- PROMPT -
Working from the top of the listing below, retype each line through the line containing "updates for dependencies", both included, with no pictures.

- SOURCE MATERIAL -
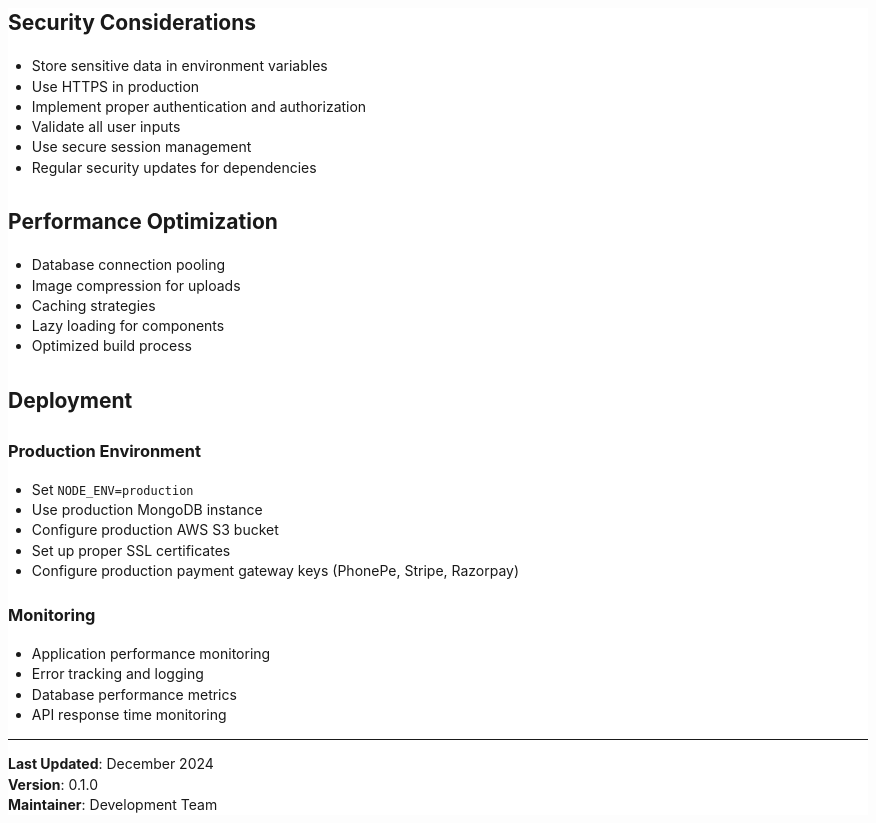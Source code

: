 ## Security Considerations

-   Store sensitive data in environment variables
-   Use HTTPS in production
-   Implement proper authentication and authorization
-   Validate all user inputs
-   Use secure session management
-   Regular security updates for dependencies

## Performance Optimization

-   Database connection pooling
-   Image compression for uploads
-   Caching strategies
-   Lazy loading for components
-   Optimized build process

## Deployment

### Production Environment

-   Set `NODE_ENV=production`
-   Use production MongoDB instance
-   Configure production AWS S3 bucket
-   Set up proper SSL certificates
-   Configure production payment gateway keys (PhonePe, Stripe, Razorpay)

### Monitoring

-   Application performance monitoring
-   Error tracking and logging
-   Database performance metrics
-   API response time monitoring

---

**Last Updated**: December 2024  
**Version**: 0.1.0  
**Maintainer**: Development Team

- OUTPUT FOR THIS EXERCISE -
Source code

: ## Security Considerations

-   Store sensitive data in environment variables
-   Use HTTPS in production
-   Implement proper authentication and authorization
-   Validate all user inputs
-   Use secure session management
-   Regular security updates for dependencies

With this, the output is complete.